In May, the government collected an additional £10bn from taxpayers compared to a year ago, illustrating the impact of higher taxes on boosting government funds. These figures are expected to strain public finances further, as increased borrowing aggravates public debt.
Darren Jones, Chief Secretary to the Treasury, stated that the government was implementing changes to improve the financial situation of Britons. He emphasised that since taking office, decisions had been made to protect working people, begin NHS repairs, and rebuild Britain. Now, the focus is on ensuring the economy benefits working people.
City analysts suggest that Reeves might need to raise taxes later in the year following commitments made in the Spending Review. Deutsche Bank predicts an additional £10bn may be required for the NHS and schools, while KPMG estimates an extra £20bn might be needed from taxpayers. Alex Kerr of Capital Economics noted that recent policy decisions could lead to tax increases.

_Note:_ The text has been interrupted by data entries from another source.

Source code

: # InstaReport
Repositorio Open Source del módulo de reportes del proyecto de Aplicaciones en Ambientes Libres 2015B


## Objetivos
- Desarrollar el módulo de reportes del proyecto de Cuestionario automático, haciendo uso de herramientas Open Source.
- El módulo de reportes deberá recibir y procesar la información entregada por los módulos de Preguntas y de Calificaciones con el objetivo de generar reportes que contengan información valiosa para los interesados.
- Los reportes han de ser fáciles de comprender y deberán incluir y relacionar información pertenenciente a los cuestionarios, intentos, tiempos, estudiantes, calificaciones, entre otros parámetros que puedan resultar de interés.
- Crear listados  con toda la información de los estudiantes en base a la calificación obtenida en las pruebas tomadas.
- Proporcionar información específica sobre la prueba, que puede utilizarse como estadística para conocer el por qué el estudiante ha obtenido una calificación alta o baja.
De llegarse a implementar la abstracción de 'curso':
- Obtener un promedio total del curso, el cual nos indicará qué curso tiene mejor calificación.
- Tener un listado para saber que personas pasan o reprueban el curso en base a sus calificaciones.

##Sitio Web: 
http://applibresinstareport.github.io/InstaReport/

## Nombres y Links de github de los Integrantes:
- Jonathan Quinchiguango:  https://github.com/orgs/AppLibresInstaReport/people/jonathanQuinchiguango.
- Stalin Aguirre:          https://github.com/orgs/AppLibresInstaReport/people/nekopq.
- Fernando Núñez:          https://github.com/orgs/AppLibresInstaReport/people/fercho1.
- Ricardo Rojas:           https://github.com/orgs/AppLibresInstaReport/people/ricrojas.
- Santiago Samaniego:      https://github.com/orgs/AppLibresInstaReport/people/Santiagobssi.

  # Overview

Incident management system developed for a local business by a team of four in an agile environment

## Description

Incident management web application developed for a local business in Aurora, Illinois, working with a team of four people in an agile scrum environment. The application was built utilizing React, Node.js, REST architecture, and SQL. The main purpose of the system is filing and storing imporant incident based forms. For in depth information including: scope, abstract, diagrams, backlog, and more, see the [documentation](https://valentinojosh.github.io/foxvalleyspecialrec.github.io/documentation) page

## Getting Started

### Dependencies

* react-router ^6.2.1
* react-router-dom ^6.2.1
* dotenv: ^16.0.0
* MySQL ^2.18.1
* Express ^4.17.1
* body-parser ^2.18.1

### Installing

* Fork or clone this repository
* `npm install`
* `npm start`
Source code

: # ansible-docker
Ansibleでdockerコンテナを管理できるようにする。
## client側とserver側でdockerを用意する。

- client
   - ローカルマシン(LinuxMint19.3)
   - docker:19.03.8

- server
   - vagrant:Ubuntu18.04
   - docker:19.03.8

Banks and investors might be targeted in the autumn, with the possible removal of a £500 allowance on dividends. Analysts at St James’ Place warned that raising the highest tax rate on dividends could backfire and reduce revenue. David Postings, CEO of UK Finance, cautioned that increasing taxes on banks could make them less competitive compared to German and French counterparts, undermining London’s position as a financial hub.
Rachael Griffin from Quilter pointed out that rising tax receipts indicate an increasing tax burden due to fiscal drag. Despite no new headline tax rises, receipts continue to rise due to static thresholds and reduced allowances. With income tax thresholds frozen, many workers are paying more tax on their earnings due to modest wage increases that don’t keep pace with inflation.
Analysts have also highlighted risks to the Treasury’s growth ambitions due to changes in fiscal rules impacting non-domiciled residents, causing wealthy investors to leave the UK. The Centre for Economic and Business Research warned of a potential £8bn shortfall from abolishing non-dom status. The Adam Smith Institute found that ending tax exemptions for wealthy foreign investors could cost the UK economy up to £111bn over the next decade.
An alternative for the Chancellor at the Autumn Budget is adjusting fiscal rules, as recommended by the OECD. However, this could lead to increased borrowing and higher debt interest payments, with the government already spending twice as much on borrowing costs as on defence.